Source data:

********

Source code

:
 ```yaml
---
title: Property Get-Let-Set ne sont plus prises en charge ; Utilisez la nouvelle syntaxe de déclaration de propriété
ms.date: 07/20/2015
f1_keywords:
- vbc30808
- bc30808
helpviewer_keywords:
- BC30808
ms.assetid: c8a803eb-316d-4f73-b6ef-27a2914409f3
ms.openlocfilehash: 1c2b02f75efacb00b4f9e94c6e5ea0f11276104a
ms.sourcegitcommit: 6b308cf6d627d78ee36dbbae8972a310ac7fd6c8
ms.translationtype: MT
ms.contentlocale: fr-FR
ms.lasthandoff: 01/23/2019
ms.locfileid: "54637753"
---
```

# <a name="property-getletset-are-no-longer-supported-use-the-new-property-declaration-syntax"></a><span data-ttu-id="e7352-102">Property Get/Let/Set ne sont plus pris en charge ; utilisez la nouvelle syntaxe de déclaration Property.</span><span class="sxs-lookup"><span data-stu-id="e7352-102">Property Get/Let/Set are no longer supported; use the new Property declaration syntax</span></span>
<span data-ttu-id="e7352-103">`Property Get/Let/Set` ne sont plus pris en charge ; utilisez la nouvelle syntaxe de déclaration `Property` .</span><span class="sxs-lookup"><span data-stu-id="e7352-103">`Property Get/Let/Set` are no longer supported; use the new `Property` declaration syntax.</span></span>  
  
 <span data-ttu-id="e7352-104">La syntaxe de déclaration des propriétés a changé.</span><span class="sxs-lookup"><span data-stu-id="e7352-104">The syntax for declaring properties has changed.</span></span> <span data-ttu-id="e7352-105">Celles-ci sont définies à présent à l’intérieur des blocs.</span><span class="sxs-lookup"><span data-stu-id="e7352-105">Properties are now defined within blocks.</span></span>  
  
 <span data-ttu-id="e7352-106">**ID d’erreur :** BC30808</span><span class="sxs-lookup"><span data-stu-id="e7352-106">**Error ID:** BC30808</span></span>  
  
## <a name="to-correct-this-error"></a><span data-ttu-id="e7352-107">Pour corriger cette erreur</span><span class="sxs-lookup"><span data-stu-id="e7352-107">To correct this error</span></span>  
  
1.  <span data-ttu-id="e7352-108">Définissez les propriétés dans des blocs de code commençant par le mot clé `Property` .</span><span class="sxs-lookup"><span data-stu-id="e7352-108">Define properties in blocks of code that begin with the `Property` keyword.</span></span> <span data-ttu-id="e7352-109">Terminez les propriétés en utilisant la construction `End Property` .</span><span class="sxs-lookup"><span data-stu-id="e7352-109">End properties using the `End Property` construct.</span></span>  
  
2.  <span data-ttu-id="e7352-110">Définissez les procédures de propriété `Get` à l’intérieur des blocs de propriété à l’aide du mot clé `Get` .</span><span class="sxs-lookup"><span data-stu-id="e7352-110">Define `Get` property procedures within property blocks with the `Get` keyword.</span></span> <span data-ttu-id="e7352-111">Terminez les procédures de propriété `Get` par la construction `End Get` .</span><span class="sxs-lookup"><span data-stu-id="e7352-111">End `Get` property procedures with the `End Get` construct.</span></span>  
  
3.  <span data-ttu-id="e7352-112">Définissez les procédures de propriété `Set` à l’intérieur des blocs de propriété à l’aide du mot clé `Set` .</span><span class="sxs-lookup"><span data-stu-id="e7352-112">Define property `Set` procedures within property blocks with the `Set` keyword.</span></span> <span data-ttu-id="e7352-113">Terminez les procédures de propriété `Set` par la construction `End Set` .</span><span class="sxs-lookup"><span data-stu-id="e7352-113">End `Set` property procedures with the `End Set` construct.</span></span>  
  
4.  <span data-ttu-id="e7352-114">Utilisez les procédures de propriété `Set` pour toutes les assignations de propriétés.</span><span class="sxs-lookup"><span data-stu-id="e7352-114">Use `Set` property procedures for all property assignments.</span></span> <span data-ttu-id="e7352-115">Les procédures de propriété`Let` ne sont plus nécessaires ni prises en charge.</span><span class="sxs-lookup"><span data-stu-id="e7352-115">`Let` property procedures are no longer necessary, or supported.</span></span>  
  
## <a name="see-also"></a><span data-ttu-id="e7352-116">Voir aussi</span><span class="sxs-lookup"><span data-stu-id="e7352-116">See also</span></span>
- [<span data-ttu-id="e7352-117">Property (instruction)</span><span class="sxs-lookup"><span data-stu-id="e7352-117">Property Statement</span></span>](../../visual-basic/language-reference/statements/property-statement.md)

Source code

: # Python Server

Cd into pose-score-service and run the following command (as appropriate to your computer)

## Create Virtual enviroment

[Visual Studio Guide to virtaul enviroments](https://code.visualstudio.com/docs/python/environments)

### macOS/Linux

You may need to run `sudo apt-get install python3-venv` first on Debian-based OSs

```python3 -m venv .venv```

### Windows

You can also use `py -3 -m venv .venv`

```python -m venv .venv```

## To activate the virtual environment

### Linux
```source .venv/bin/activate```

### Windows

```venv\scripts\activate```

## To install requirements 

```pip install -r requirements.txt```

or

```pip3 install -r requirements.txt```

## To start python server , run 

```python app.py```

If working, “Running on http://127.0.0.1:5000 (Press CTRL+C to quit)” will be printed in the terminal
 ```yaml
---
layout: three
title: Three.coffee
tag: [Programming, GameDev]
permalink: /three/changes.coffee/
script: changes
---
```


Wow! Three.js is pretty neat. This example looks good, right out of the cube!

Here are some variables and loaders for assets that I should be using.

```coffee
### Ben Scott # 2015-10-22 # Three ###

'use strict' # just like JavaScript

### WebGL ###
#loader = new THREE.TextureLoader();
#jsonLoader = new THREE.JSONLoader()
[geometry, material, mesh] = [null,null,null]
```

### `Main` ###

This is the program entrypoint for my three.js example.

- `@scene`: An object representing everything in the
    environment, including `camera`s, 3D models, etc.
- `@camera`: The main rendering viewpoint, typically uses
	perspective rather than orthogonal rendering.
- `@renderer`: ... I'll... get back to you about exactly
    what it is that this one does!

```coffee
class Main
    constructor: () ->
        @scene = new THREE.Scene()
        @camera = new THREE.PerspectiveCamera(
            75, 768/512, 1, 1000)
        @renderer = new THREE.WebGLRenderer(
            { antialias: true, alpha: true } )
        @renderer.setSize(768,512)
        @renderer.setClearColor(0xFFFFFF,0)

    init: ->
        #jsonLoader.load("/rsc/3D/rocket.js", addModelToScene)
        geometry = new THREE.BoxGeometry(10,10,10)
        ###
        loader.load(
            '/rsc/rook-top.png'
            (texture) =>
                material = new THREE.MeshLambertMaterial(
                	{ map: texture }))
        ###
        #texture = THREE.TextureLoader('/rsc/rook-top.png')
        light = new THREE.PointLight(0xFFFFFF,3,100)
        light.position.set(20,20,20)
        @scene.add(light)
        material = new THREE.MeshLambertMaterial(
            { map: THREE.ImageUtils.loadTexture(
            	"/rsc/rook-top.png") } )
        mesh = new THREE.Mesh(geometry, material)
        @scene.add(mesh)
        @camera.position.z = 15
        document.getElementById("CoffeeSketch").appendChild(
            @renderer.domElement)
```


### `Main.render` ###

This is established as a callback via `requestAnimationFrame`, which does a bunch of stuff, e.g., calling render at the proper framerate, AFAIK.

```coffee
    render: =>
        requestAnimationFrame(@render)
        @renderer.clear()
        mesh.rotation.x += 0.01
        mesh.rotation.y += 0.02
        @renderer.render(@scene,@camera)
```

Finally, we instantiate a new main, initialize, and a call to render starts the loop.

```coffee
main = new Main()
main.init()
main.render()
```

********

Transcribe each record shown above, exactly.

# YOUR SOLUTION:
Source code

:
 ```yaml
---
title: Property Get-Let-Set ne sont plus prises en charge ; Utilisez la nouvelle syntaxe de déclaration de propriété
ms.date: 07/20/2015
f1_keywords:
- vbc30808
- bc30808
helpviewer_keywords:
- BC30808
ms.assetid: c8a803eb-316d-4f73-b6ef-27a2914409f3
ms.openlocfilehash: 1c2b02f75efacb00b4f9e94c6e5ea0f11276104a
ms.sourcegitcommit: 6b308cf6d627d78ee36dbbae8972a310ac7fd6c8
ms.translationtype: MT
ms.contentlocale: fr-FR
ms.lasthandoff: 01/23/2019
ms.locfileid: "54637753"
---
```

# <a name="property-getletset-are-no-longer-supported-use-the-new-property-declaration-syntax"></a><span data-ttu-id="e7352-102">Property Get/Let/Set ne sont plus pris en charge ; utilisez la nouvelle syntaxe de déclaration Property.</span><span class="sxs-lookup"><span data-stu-id="e7352-102">Property Get/Let/Set are no longer supported; use the new Property declaration syntax</span></span>
<span data-ttu-id="e7352-103">`Property Get/Let/Set` ne sont plus pris en charge ; utilisez la nouvelle syntaxe de déclaration `Property` .</span><span class="sxs-lookup"><span data-stu-id="e7352-103">`Property Get/Let/Set` are no longer supported; use the new `Property` declaration syntax.</span></span>  
  
 <span data-ttu-id="e7352-104">La syntaxe de déclaration des propriétés a changé.</span><span class="sxs-lookup"><span data-stu-id="e7352-104">The syntax for declaring properties has changed.</span></span> <span data-ttu-id="e7352-105">Celles-ci sont définies à présent à l’intérieur des blocs.</span><span class="sxs-lookup"><span data-stu-id="e7352-105">Properties are now defined within blocks.</span></span>  
  
 <span data-ttu-id="e7352-106">**ID d’erreur :** BC30808</span><span class="sxs-lookup"><span data-stu-id="e7352-106">**Error ID:** BC30808</span></span>  
  
## <a name="to-correct-this-error"></a><span data-ttu-id="e7352-107">Pour corriger cette erreur</span><span class="sxs-lookup"><span data-stu-id="e7352-107">To correct this error</span></span>  
  
1.  <span data-ttu-id="e7352-108">Définissez les propriétés dans des blocs de code commençant par le mot clé `Property` .</span><span class="sxs-lookup"><span data-stu-id="e7352-108">Define properties in blocks of code that begin with the `Property` keyword.</span></span> <span data-ttu-id="e7352-109">Terminez les propriétés en utilisant la construction `End Property` .</span><span class="sxs-lookup"><span data-stu-id="e7352-109">End properties using the `End Property` construct.</span></span>  
  
2.  <span data-ttu-id="e7352-110">Définissez les procédures de propriété `Get` à l’intérieur des blocs de propriété à l’aide du mot clé `Get` .</span><span class="sxs-lookup"><span data-stu-id="e7352-110">Define `Get` property procedures within property blocks with the `Get` keyword.</span></span> <span data-ttu-id="e7352-111">Terminez les procédures de propriété `Get` par la construction `End Get` .</span><span class="sxs-lookup"><span data-stu-id="e7352-111">End `Get` property procedures with the `End Get` construct.</span></span>  
  
3.  <span data-ttu-id="e7352-112">Définissez les procédures de propriété `Set` à l’intérieur des blocs de propriété à l’aide du mot clé `Set` .</span><span class="sxs-lookup"><span data-stu-id="e7352-112">Define property `Set` procedures within property blocks with the `Set` keyword.</span></span> <span data-ttu-id="e7352-113">Terminez les procédures de propriété `Set` par la construction `End Set` .</span><span class="sxs-lookup"><span data-stu-id="e7352-113">End `Set` property procedures with the `End Set` construct.</span></span>  
  
4.  <span data-ttu-id="e7352-114">Utilisez les procédures de propriété `Set` pour toutes les assignations de propriétés.</span><span class="sxs-lookup"><span data-stu-id="e7352-114">Use `Set` property procedures for all property assignments.</span></span> <span data-ttu-id="e7352-115">Les procédures de propriété`Let` ne sont plus nécessaires ni prises en charge.</span><span class="sxs-lookup"><span data-stu-id="e7352-115">`Let` property procedures are no longer necessary, or supported.</span></span>  
  
## <a name="see-also"></a><span data-ttu-id="e7352-116">Voir aussi</span><span class="sxs-lookup"><span data-stu-id="e7352-116">See also</span></span>
- [<span data-ttu-id="e7352-117">Property (instruction)</span><span class="sxs-lookup"><span data-stu-id="e7352-117">Property Statement</span></span>](../../visual-basic/language-reference/statements/property-statement.md)

Source code

: # Python Server

Cd into pose-score-service and run the following command (as appropriate to your computer)

## Create Virtual enviroment

[Visual Studio Guide to virtaul enviroments](https://code.visualstudio.com/docs/python/environments)

### macOS/Linux

You may need to run `sudo apt-get install python3-venv` first on Debian-based OSs

```python3 -m venv .venv```

### Windows

You can also use `py -3 -m venv .venv`

```python -m venv .venv```

## To activate the virtual environment

### Linux
```source .venv/bin/activate```

### Windows

```venv\scripts\activate```

## To install requirements 

```pip install -r requirements.txt```

or

```pip3 install -r requirements.txt```

## To start python server , run 

```python app.py```

If working, “Running on http://127.0.0.1:5000 (Press CTRL+C to quit)” will be printed in the terminal
 ```yaml
---
layout: three
title: Three.coffee
tag: [Programming, GameDev]
permalink: /three/changes.coffee/
script: changes
---
```


Wow! Three.js is pretty neat. This example looks good, right out of the cube!

Here are some variables and loaders for assets that I should be using.

```coffee
### Ben Scott # 2015-10-22 # Three ###

'use strict' # just like JavaScript

### WebGL ###
#loader = new THREE.TextureLoader();
#jsonLoader = new THREE.JSONLoader()
[geometry, material, mesh] = [null,null,null]
```

### `Main` ###

This is the program entrypoint for my three.js example.

- `@scene`: An object representing everything in the
    environment, including `camera`s, 3D models, etc.
- `@camera`: The main rendering viewpoint, typically uses
	perspective rather than orthogonal rendering.
- `@renderer`: ... I'll... get back to you about exactly
    what it is that this one does!

```coffee
class Main
    constructor: () ->
        @scene = new THREE.Scene()
        @camera = new THREE.PerspectiveCamera(
            75, 768/512, 1, 1000)
        @renderer = new THREE.WebGLRenderer(
            { antialias: true, alpha: true } )
        @renderer.setSize(768,512)
        @renderer.setClearColor(0xFFFFFF,0)

    init: ->
        #jsonLoader.load("/rsc/3D/rocket.js", addModelToScene)
        geometry = new THREE.BoxGeometry(10,10,10)
        ###
        loader.load(
            '/rsc/rook-top.png'
            (texture) =>
                material = new THREE.MeshLambertMaterial(
                	{ map: texture }))
        ###
        #texture = THREE.TextureLoader('/rsc/rook-top.png')
        light = new THREE.PointLight(0xFFFFFF,3,100)
        light.position.set(20,20,20)
        @scene.add(light)
        material = new THREE.MeshLambertMaterial(
            { map: THREE.ImageUtils.loadTexture(
            	"/rsc/rook-top.png") } )
        mesh = new THREE.Mesh(geometry, material)
        @scene.add(mesh)
        @camera.position.z = 15
        document.getElementById("CoffeeSketch").appendChild(
            @renderer.domElement)
```


### `Main.render` ###

This is established as a callback via `requestAnimationFrame`, which does a bunch of stuff, e.g., calling render at the proper framerate, AFAIK.

```coffee
    render: =>
        requestAnimationFrame(@render)
        @renderer.clear()
        mesh.rotation.x += 0.01
        mesh.rotation.y += 0.02
        @renderer.render(@scene,@camera)
```

Finally, we instantiate a new main, initialize, and a call to render starts the loop.

```coffee
main = new Main()
main.init()
main.render()
```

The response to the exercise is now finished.